For this purpose, the process before releasing the blocking of the drilling shaft 12 is considered again. Would be no coupling between the gears 23, 21 are present, would arise in the adjacent parts of the spindle nut 25 of the spindle 14 when tightening the nut 25 on the gear 21 strong longitudinal forces. This would result in excessive stress on the part of the spindle 14 located between the drive head 13 and the gear 15. This is due to the superposition of the torsional forces in the area of the gear wheel 21 with the named longitudinal forces. These longitudinal forces are largely avoided by the multi-plate clutch 40, since the contact pressure of the clutch halves is immediately converted into rotational forces. The spindle 14 is therefore essentially only subjected to torsion, and the bearing 36 is relieved of additional tension.

The insertion of the multi-plate clutch in the gearbox circuit according to the invention is not limited to the arrangement described. It can also be inserted into the gearbox of drilling machines that already contain a multi-plate clutch. A known arrangement of this type is described in patent 938 603 , in which a multi-disc clutch is inserted between the two spur gears seated on the drilling shaft.

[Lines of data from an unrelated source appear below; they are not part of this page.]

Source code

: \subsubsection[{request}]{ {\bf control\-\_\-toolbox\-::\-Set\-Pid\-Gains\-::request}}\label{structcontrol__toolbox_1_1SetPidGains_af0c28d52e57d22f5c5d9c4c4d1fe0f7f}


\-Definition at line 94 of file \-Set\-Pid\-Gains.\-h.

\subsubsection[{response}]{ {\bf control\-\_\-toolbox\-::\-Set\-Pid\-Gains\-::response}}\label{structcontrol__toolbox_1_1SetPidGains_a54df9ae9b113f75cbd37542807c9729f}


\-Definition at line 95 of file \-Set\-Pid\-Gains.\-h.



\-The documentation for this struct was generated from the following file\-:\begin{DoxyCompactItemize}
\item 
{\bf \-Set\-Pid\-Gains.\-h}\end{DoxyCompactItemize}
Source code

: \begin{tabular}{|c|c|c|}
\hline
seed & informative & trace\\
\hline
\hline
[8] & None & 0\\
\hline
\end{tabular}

In this case, the drill combines the advantages that result from the use of the two Lame couplings.

Claims (3)

PATENT CLAIMS: 1. Rock and other rotary drilling machine with a drilling shaft that cannot be displaced in relation to a drive head and a parallel drive spindle that determines the feed and is supported on the rock to be drilled, with the drilling shaft stopped when the drive head rotates backwards and the drill shaft rotates to the left when the return is obstructed or blocked through interengaging and partly arranged via spindle nuts on the drilling shaft and drive spindle, thereby marked. shows that between a spur gear (23) which is longitudinally displaceable on the drive spindle (14) and which engages with a spur gear (24) of the bar shaft, and a spur gear (21) which is longitudinally displaceable on the drive spindle (14) and which is connected to a a spur gear (22) on the drilling shaft (12) which is also in engagement via a spindle nut (25), a multi-plate clutch which can be disengaged by spring force is inserted. 2. Rock drilling machine according to spoke 1, characterized in that a preloading spring, in particular a plate spring (41), is arranged between the multi-plate clutch halves. 3. Rock drilling machine according to claim 1, characterized in that the preload spring is arranged on the gear housing (18) such that its preload can be transmitted to the multi-disc clutch by a fork pin constantly engaging in an annular groove of the multi-disc clutch. Considered publications: German Patent Specifications No. 938 6033 903 803.